Exercise details:
Everything in the data below is left aside except the lines from the one containing "<li>The user can search for a specific mails" through the one containing "<h2>Sent new mail</h2>"; repeat those exactly.

Segment Start: Dataset extract

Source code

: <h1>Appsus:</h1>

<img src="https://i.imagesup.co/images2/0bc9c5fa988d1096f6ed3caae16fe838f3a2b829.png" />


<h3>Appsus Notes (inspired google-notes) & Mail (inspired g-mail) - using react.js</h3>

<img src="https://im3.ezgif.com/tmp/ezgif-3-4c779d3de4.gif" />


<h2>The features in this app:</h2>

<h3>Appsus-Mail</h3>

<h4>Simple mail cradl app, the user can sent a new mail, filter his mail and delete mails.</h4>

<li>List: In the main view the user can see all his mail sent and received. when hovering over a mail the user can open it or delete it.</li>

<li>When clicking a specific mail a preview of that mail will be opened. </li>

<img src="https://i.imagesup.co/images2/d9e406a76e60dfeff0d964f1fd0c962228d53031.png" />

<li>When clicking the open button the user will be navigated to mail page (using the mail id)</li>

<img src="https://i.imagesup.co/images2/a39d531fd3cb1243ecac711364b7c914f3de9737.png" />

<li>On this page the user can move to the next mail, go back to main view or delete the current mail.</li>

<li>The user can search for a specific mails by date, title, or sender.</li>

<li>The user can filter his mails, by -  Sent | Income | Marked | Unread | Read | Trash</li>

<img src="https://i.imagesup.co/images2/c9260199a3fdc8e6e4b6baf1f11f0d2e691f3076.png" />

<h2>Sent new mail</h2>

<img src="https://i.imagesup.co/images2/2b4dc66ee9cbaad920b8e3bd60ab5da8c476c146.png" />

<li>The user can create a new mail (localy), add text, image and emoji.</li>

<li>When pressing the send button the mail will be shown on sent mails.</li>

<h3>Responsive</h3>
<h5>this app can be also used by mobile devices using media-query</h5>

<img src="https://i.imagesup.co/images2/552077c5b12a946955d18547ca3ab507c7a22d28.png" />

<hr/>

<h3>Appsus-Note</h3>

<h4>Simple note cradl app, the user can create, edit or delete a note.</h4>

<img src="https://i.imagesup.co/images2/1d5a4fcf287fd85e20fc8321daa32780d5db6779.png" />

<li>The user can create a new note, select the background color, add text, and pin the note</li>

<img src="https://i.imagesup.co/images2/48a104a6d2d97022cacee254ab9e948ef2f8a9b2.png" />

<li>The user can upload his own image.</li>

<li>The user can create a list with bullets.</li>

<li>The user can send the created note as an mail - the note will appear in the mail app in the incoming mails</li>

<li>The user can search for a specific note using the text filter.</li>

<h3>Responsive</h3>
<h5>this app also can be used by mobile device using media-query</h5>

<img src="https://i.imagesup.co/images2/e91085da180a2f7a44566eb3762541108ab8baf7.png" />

Segment End: Dataset extract
Segment Start: Dataset extract

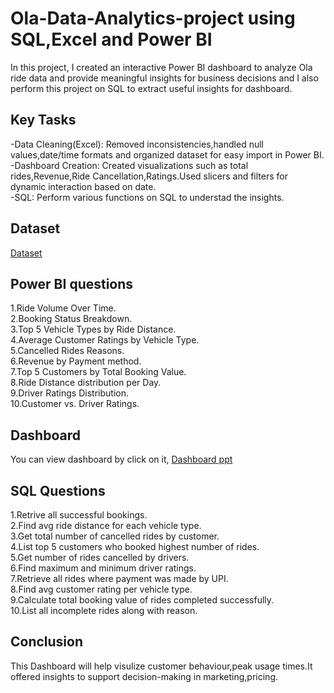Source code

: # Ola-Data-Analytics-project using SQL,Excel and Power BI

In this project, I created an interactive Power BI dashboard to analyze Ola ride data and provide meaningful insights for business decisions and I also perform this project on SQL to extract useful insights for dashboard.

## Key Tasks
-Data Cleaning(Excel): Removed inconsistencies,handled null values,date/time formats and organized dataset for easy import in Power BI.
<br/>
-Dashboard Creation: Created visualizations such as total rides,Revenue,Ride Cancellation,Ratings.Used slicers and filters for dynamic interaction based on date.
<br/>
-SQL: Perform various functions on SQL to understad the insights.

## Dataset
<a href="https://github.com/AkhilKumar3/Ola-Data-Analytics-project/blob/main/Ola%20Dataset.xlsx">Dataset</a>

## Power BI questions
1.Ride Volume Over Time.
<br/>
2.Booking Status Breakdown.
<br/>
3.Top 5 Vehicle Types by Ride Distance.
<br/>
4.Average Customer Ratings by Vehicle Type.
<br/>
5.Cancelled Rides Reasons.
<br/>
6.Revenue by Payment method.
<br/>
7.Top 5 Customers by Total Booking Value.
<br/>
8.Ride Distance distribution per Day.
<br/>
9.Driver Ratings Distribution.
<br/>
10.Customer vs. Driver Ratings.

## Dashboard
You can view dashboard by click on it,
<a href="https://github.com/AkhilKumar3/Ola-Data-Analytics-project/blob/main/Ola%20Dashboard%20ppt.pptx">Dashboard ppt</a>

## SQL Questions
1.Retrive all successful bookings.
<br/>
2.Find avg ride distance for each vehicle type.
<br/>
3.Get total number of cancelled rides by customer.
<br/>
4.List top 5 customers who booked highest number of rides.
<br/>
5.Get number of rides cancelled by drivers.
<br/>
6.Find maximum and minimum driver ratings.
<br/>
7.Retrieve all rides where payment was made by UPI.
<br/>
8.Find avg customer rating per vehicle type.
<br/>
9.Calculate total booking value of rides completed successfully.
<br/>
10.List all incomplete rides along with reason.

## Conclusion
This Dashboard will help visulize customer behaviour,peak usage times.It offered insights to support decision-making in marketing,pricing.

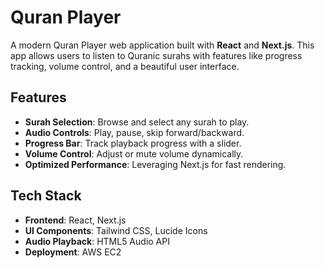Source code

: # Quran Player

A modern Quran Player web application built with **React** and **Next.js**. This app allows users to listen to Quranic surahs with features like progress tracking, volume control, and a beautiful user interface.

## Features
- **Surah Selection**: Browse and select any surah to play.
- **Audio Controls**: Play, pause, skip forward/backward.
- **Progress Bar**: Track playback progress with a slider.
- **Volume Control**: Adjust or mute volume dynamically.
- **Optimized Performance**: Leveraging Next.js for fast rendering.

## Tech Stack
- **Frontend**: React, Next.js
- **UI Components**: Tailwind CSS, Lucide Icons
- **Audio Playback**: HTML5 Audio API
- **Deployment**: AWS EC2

Segment End: Dataset extract

Answer for the task:
<li>The user can search for a specific mails by date, title, or sender.</li>

<li>The user can filter his mails, by -  Sent | Income | Marked | Unread | Read | Trash</li>

<img src="https://i.imagesup.co/images2/c9260199a3fdc8e6e4b6baf1f11f0d2e691f3076.png" />

<h2>Sent new mail</h2>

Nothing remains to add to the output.